NO GOL – Sostanzialmente è una squadra poco pericolosa rispetto alla mole di occasioni potenziali che produce. Arriva spesso nel momento in cui vede la porta ma tende a sbagliare l’ultima scelta, forse perché concentrata nell’esecuzione degli schemi provati in allenamento o forse perché intimorita dai possibili squilibri tattici generati da un errore nell’ultimo passaggio. Si vedono ancora poco la ricerca delle verticalizzazioni, le sovrapposizioni dei terzini, gli inserimenti dei centrocampisti. E in attacco segna quasi solo il centravanti: dall’inizio della preparazione, tolto il trotto con i dilettanti di Pinzolo, la Roma su azione ha avuto 2 gol da Dzeko, 2 da Sadiq e 1 da Tumminello, oltre al rigore di Perotti contro il Tottenham e alla rete di Strootman a Vigo venuta a partita già chiusa. E’ un problema di manovra poco fluida: il sistema degli scarichi e della profondità a tutto gas è un caposaldo del gioco di Di Francesco ma non è ancora stato quasi mai sfruttato.
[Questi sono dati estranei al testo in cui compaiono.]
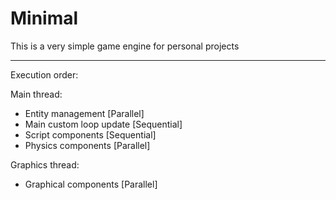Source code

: # Minimal

This is a very simple game engine for personal projects

---

Execution order:

Main thread:
* Entity management [Parallel]
* Main custom loop update [Sequential]
* Script components [Sequential]
* Physics components [Parallel]

Graphics thread:
* Graphical components [Parallel]
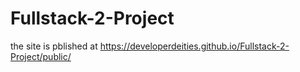 # Fullstack-2-Project
the site is pblished at https://developerdeities.github.io/Fullstack-2-Project/public/

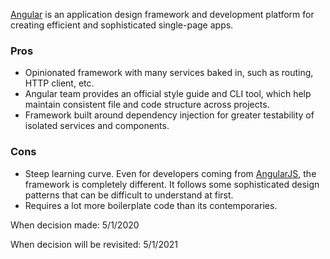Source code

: [Angular](https://angular.io) is an application design framework and development platform for creating efficient and sophisticated single-page apps.

### Pros

- Opinionated framework with many services baked in, such as routing, HTTP client, etc.
- Angular team provides an official style guide and CLI tool, which help maintain consistent file and code structure across projects.
- Framework built around dependency injection for greater testability of isolated services and components.

### Cons

- Steep learning curve. Even for developers coming from [AngularJS](), the framework is completely different. It follows some sophisticated design patterns that can be difficult to understand at first.
- Requires a lot more boilerplate code than its contemporaries.

When decision made: 5/1/2020

When decision will be revisited: 5/1/2021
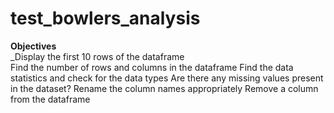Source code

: # test_bowlers_analysis

__Objectives__
<br>_Display the first 10 rows of the dataframe
<br>Find the number of rows and columns in the dataframe
Find the data statistics and check for the data types
Are there any missing values present in the dataset?
Rename the column names appropriately
Remove a column from the dataframe

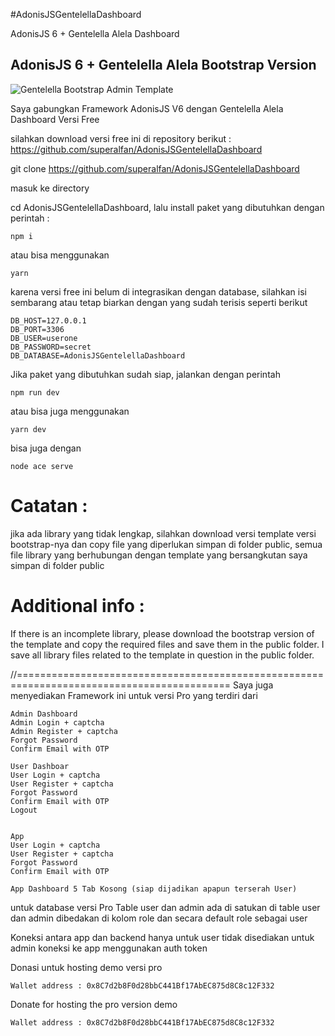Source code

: #AdonisJSGentelellaDashboard

AdonisJS 6 + Gentelella Alela Dashboard


## AdonisJS 6 + Gentelella Alela Bootstrap Version
![Gentelella Bootstrap Admin Template](https://colorlib.com/wp/wp-content/uploads/sites/2/gentelella-admin-template-preview.jpg 
"Gentelella Theme Browser Preview")

Saya gabungkan Framework AdonisJS V6 dengan Gentelella Alela Dashboard Versi Free

silahkan download versi free ini di repository berikut : https://github.com/superalfan/AdonisJSGentelellaDashboard

git clone https://github.com/superalfan/AdonisJSGentelellaDashboard

masuk ke directory 

cd AdonisJSGentelellaDashboard, lalu install paket yang dibutuhkan dengan perintah :

    npm i 

atau bisa menggunakan 

    yarn

karena versi free ini belum di integrasikan dengan database, silahkan isi sembarang
atau tetap biarkan dengan yang sudah terisis seperti berikut

    DB_HOST=127.0.0.1
    DB_PORT=3306
    DB_USER=userone
    DB_PASSWORD=secret
    DB_DATABASE=AdonisJSGentelellaDashboard

Jika paket yang dibutuhkan sudah siap, jalankan dengan perintah

    npm run dev

atau bisa juga menggunakan

    yarn dev

bisa juga dengan 

    node ace serve

Catatan : 
================
jika ada library yang tidak lengkap, silahkan download versi template versi bootstrap-nya dan copy file yang diperlukan simpan di folder public, semua file library yang berhubungan dengan template yang bersangkutan saya simpan di folder public

Additional info : 
================
If there is an incomplete library, please download the bootstrap version of the template and copy the required files and save them in the public folder. I save all library files related to the template in question in the public folder.

//===========================================================================================
Saya juga menyediakan Framework ini untuk versi Pro yang terdiri dari

    Admin Dashboard    
    Admin Login + captcha
    Admin Register + captcha
    Forgot Password 
    Confirm Email with OTP

    User Dashboar
    User Login + captcha
    User Register + captcha
    Forgot Password
    Confirm Email with OTP
    Logout


    App
    User Login + captcha
    User Register + captcha
    Forgot Password
    Confirm Email with OTP

    App Dashboard 5 Tab Kosong (siap dijadikan apapun terserah User)


untuk database versi Pro
Table user dan admin ada di satukan di table user dan admin dibedakan di kolom role dan secara default role sebagai user

Koneksi antara app dan backend hanya untuk user tidak disediakan untuk admin
koneksi ke app menggunakan auth token



Donasi untuk hosting demo versi pro

    Wallet address : 0x8C7d2b8F0d28bbC441Bf17AbEC875d8C8c12F332

Donate for hosting the pro version demo

    Wallet address : 0x8C7d2b8F0d28bbC441Bf17AbEC875d8C8c12F332
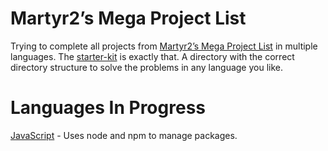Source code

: Martyr2’s Mega Project List
========

Trying to complete all projects from [Martyr2’s Mega Project List](http://www.dreamincode.net/forums/topic/78802-martyr2s-mega-project-ideas-list/) in multiple languages. The [starter-kit](starter-kit) is exactly that. A directory with the correct directory structure to solve the problems in any language you like. 

Languages In Progress
========

[JavaScript](js) - Uses node and npm to manage packages.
L’ATTEGGIAMENTO – Per quanto riguarda i guai difensivi, la Roma d’estate non aggredisce con intelligenza e armonia l’avversario. Si lancia ogni tanto in movimenti di pressione individuali che contro bravi palleggiatori non servono. Anzi sono dannosi perché possono provocare ripartenze veloci a palla scoperta. Non è questo il pressing che vuole Di Francesco. Viceversa, l’allenatore chiede di alternare le strategie a seconda dei momenti: a tratti è giusto mordere l’avversario ma a tratti è opportuno attendere dietro la linea della palla con un baricentro alto. La difesa soffre a causa di singoli non adeguati al nuovo corso (Fazio) o dei limiti di alcuni (Bruno Peres, Juan Jesus) ma anche perché spesso c’è troppo spazio tra i reparti. Banale puntualizzarlo ma se il centrocampo non regge l’urto sfregiando gli attacchi altrui, se gli attaccanti esterni non si impegnano nel contenimento dei terzini che salgono, l’ultima linea ne risente: a Vigo ad esempio troppe volte Iago Aspas e Sisto entravano sulla trequarti senza incontrare opposizione. E da dietro, i portatori potevano far girare il pallone o puntare l’area della Roma senza alcuna difficoltà.